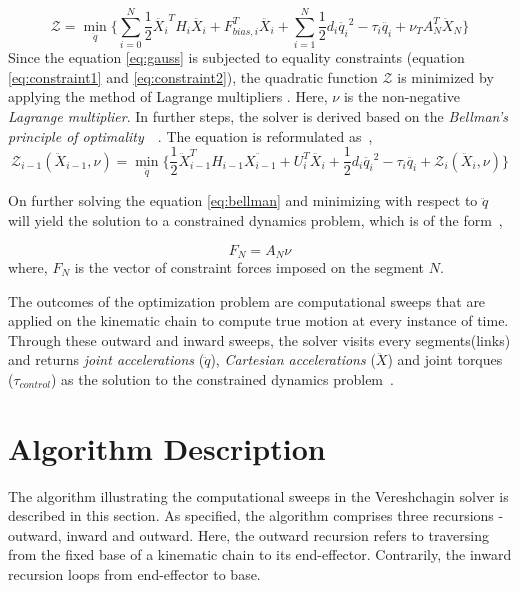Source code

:  \begin{equation} \label{eq:minimization}
 \mathcal{Z} = \min_{\ddot{q}} \Big \{\sum_{i=0}^{N} \frac{1}{2} \ddot{X_i}^T H_i \ddot{X_i} + F_{bias, i}^T\ddot{X_i} + \sum_{i=1}^{N} \frac{1}{2} d_i \ddot{q_i}^2 - \tau_i \ddot{q_i} + \nu_T A^T_N \ddot{X}_N \Big \}
 \end{equation} 
Since the equation \ref{eq:gauss} is subjected to equality constraints (equation \ref{eq:constraint1} and \ref{eq:constraint2}), the quadratic function $\mathcal{Z}$ is minimized by applying the method of Lagrange multipliers \cite{bertsekas2014constrained}. Here, $\nu$ is the non-negative \textit{Lagrange multiplier}. In further steps, the solver is derived based on the \textit{Bellman's principle of optimality}~\cite{bertsekas1996dynamic}~\cite{bellman2013dynamic}. The equation is reformulated  as~\cite{shakhimardanov2015composable},
 \begin{equation} \label{eq:bellman}
 \mathcal{Z}_{i-1}(\ddot{X}_{i-1}, \nu) = \min_{\ddot{q}} \Big \{ \frac{1}{2} \ddot{X}_{i-1}^T H_{i-1} \ddot{X_{i-1}} + U_i^T\ddot{X_i} + \frac{1}{2} d_i \ddot{q_i}^2 - \tau_i \ddot{q_i} + \mathcal{Z}_i(\ddot{X}_i, \nu)\Big \}
 \end{equation} 
 
 On further solving the equation \ref{eq:bellman} and minimizing with respect to $\ddot{q}$ will yield the solution to a constrained dynamics problem, which is of the form~\cite{shakhimardanov2015composable}, 
 
  \begin{equation}\label{eq:solution}
  F_N = A_N \nu
  \end{equation}
where, $F_N$ is the vector of constraint forces imposed on the segment $N$.


The outcomes of the optimization problem are computational sweeps that are applied on the kinematic chain to compute true motion at every instance of time. Through these outward and inward sweeps, the solver visits every segments(links) and returns \textit{joint accelerations} ($\ddot{q}$), \textit{Cartesian accelerations} ($\ddot{X}$) and joint torques ($\tau_{control}$) as the solution to the constrained dynamics problem~\cite{shakhimardanov2015composable}. 

\section{Algorithm Description}

The algorithm illustrating the computational sweeps in the Vereshchagin solver is described in this section. As specified, the algorithm comprises three recursions - outward, inward and outward. Here, the outward recursion refers to traversing from the fixed base of a kinematic chain to its end-effector. Contrarily, the inward recursion loops from end-effector to base.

= = =

● WHAT THE EXERCISE ASKS
Every entry above should be duplicated exactly. Do not include the images.

● YOUR RESPONSE
Source code

:  \begin{equation} \label{eq:minimization}
 \mathcal{Z} = \min_{\ddot{q}} \Big \{\sum_{i=0}^{N} \frac{1}{2} \ddot{X_i}^T H_i \ddot{X_i} + F_{bias, i}^T\ddot{X_i} + \sum_{i=1}^{N} \frac{1}{2} d_i \ddot{q_i}^2 - \tau_i \ddot{q_i} + \nu_T A^T_N \ddot{X}_N \Big \}
 \end{equation} 
Since the equation \ref{eq:gauss} is subjected to equality constraints (equation \ref{eq:constraint1} and \ref{eq:constraint2}), the quadratic function $\mathcal{Z}$ is minimized by applying the method of Lagrange multipliers \cite{bertsekas2014constrained}. Here, $\nu$ is the non-negative \textit{Lagrange multiplier}. In further steps, the solver is derived based on the \textit{Bellman's principle of optimality}~\cite{bertsekas1996dynamic}~\cite{bellman2013dynamic}. The equation is reformulated  as~\cite{shakhimardanov2015composable},
 \begin{equation} \label{eq:bellman}
 \mathcal{Z}_{i-1}(\ddot{X}_{i-1}, \nu) = \min_{\ddot{q}} \Big \{ \frac{1}{2} \ddot{X}_{i-1}^T H_{i-1} \ddot{X_{i-1}} + U_i^T\ddot{X_i} + \frac{1}{2} d_i \ddot{q_i}^2 - \tau_i \ddot{q_i} + \mathcal{Z}_i(\ddot{X}_i, \nu)\Big \}
 \end{equation} 
 
 On further solving the equation \ref{eq:bellman} and minimizing with respect to $\ddot{q}$ will yield the solution to a constrained dynamics problem, which is of the form~\cite{shakhimardanov2015composable}, 
 
  \begin{equation}\label{eq:solution}
  F_N = A_N \nu
  \end{equation}
where, $F_N$ is the vector of constraint forces imposed on the segment $N$.


The outcomes of the optimization problem are computational sweeps that are applied on the kinematic chain to compute true motion at every instance of time. Through these outward and inward sweeps, the solver visits every segments(links) and returns \textit{joint accelerations} ($\ddot{q}$), \textit{Cartesian accelerations} ($\ddot{X}$) and joint torques ($\tau_{control}$) as the solution to the constrained dynamics problem~\cite{shakhimardanov2015composable}. 

\section{Algorithm Description}

The algorithm illustrating the computational sweeps in the Vereshchagin solver is described in this section. As specified, the algorithm comprises three recursions - outward, inward and outward. Here, the outward recursion refers to traversing from the fixed base of a kinematic chain to its end-effector. Contrarily, the inward recursion loops from end-effector to base.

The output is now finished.